"Please," Justin said, holding out a warm, sleepy bundle. "Take her. '
The dire consequences of his refusal were clearly implied in Justin's gaze. Penfeld adjusted his nightcap, set his chimneyed candle on his washstand, and gently removed Emily from his arms. A corner of the cloak fell back to reveal an angelic countenance, marred by grubby tear stains.
As they disappeared down the shadowy corridor, Penfeld waddling in his long nightshirt, Justin sank into the nearest chair and buried his face in his hands. When the valet returned after tucking Emily into her bed, Justin was gone and the wild, wistful strains of Chopin's "Fantaisie-Impromptu" were pouring through the silent house.
Justin slammed the chord home, ignoring the unharmoni-ous groan of the piano. His fingers tore over the keys, no longer content to coax or cajole. They plundered each note, driving the music into the air with the force of a blow. The fine bones in his hands ached. Sweat trickled from his temples. But still he played on, fighting to drown his own wild despair in the crashing magnificence of the music.

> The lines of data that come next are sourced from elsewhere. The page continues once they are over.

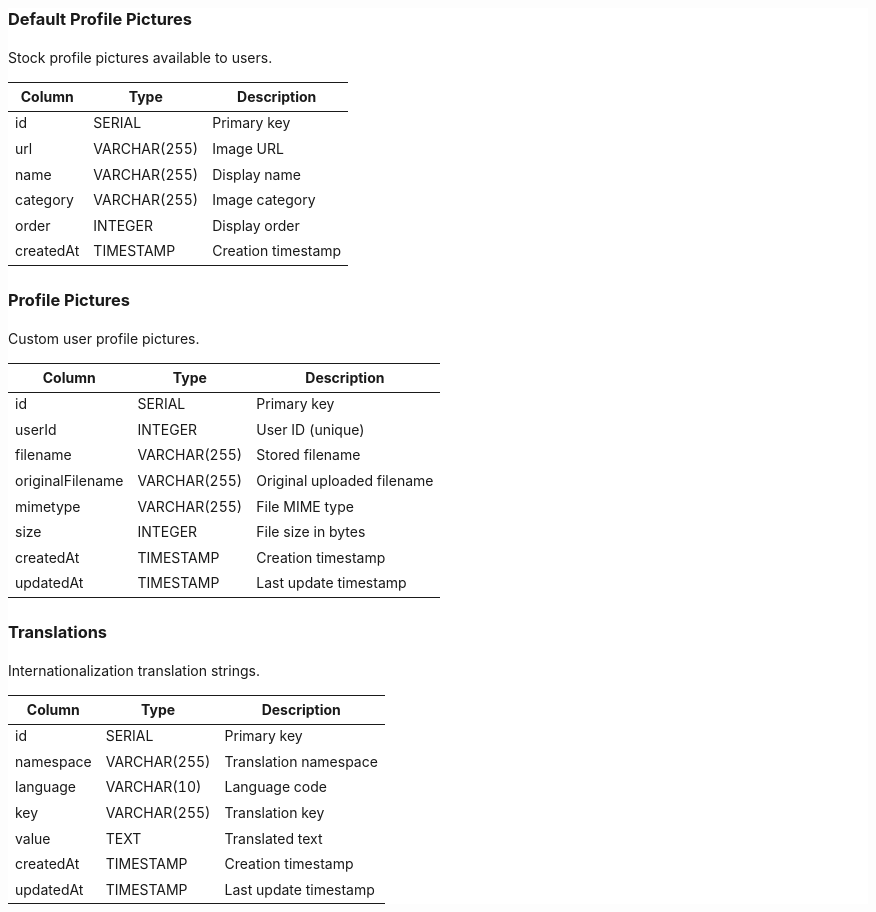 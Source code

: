 ### Default Profile Pictures

Stock profile pictures available to users.

| Column      | Type          | Description                           |
|-------------|---------------|---------------------------------------|
| id          | SERIAL        | Primary key                           |
| url         | VARCHAR(255)  | Image URL                             |
| name        | VARCHAR(255)  | Display name                          |
| category    | VARCHAR(255)  | Image category                        |
| order       | INTEGER       | Display order                         |
| createdAt   | TIMESTAMP     | Creation timestamp                    |

### Profile Pictures

Custom user profile pictures.

| Column           | Type          | Description                          |
|------------------|---------------|--------------------------------------|
| id               | SERIAL        | Primary key                          |
| userId           | INTEGER       | User ID (unique)                     |
| filename         | VARCHAR(255)  | Stored filename                      |
| originalFilename | VARCHAR(255)  | Original uploaded filename           |
| mimetype         | VARCHAR(255)  | File MIME type                       |
| size             | INTEGER       | File size in bytes                   |
| createdAt        | TIMESTAMP     | Creation timestamp                   |
| updatedAt        | TIMESTAMP     | Last update timestamp                |

### Translations

Internationalization translation strings.

| Column      | Type          | Description                          |
|-------------|---------------|--------------------------------------|
| id          | SERIAL        | Primary key                          |
| namespace   | VARCHAR(255)  | Translation namespace                |
| language    | VARCHAR(10)   | Language code                        |
| key         | VARCHAR(255)  | Translation key                      |
| value       | TEXT          | Translated text                      |
| createdAt   | TIMESTAMP     | Creation timestamp                   |
| updatedAt   | TIMESTAMP     | Last update timestamp                |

He had thrown open a window, hoping the icy air might cool his fevered senses. The night was moonless. A single candle flickered on top of the piano, bathing him in a pool of fragile light. His battered fingers struck yet another blow, clumsy in their thwarted passion. The many faces of the women he had seen in that long day floated past him. Once he might have been the sort of man who could drown his desires in the perfumed arms of a stranger, but instinct warned him he needed far more than a shuddering spasm of relief to ease his longing for Emily. The music thundered to a crescendo. The shadows danced around him in macabre relief. In that half-beat of peace between one note and the next, he heard it-the faintest whisper of a sigh.
He was not alone.
His hands froze above the keys. Who in this household would be mad enough to approach him now?
The candle guttered in a gust of wind, and the shadows closed in with the silence. The harsh rasp of his breathing was the only sound.
He swung around on the bench.
Emily stood like a ghost in her long white nightdress, clutching her ragged old doll. Her feet were bare
and her cheeks still streaked with tear stains. A lump hardened in Justin's throat. She looked very young, like a child creeping downstairs in the night for a drink of water. But there was no denying her eyes were the eyes of a woman, darkened in some unspeakable plea.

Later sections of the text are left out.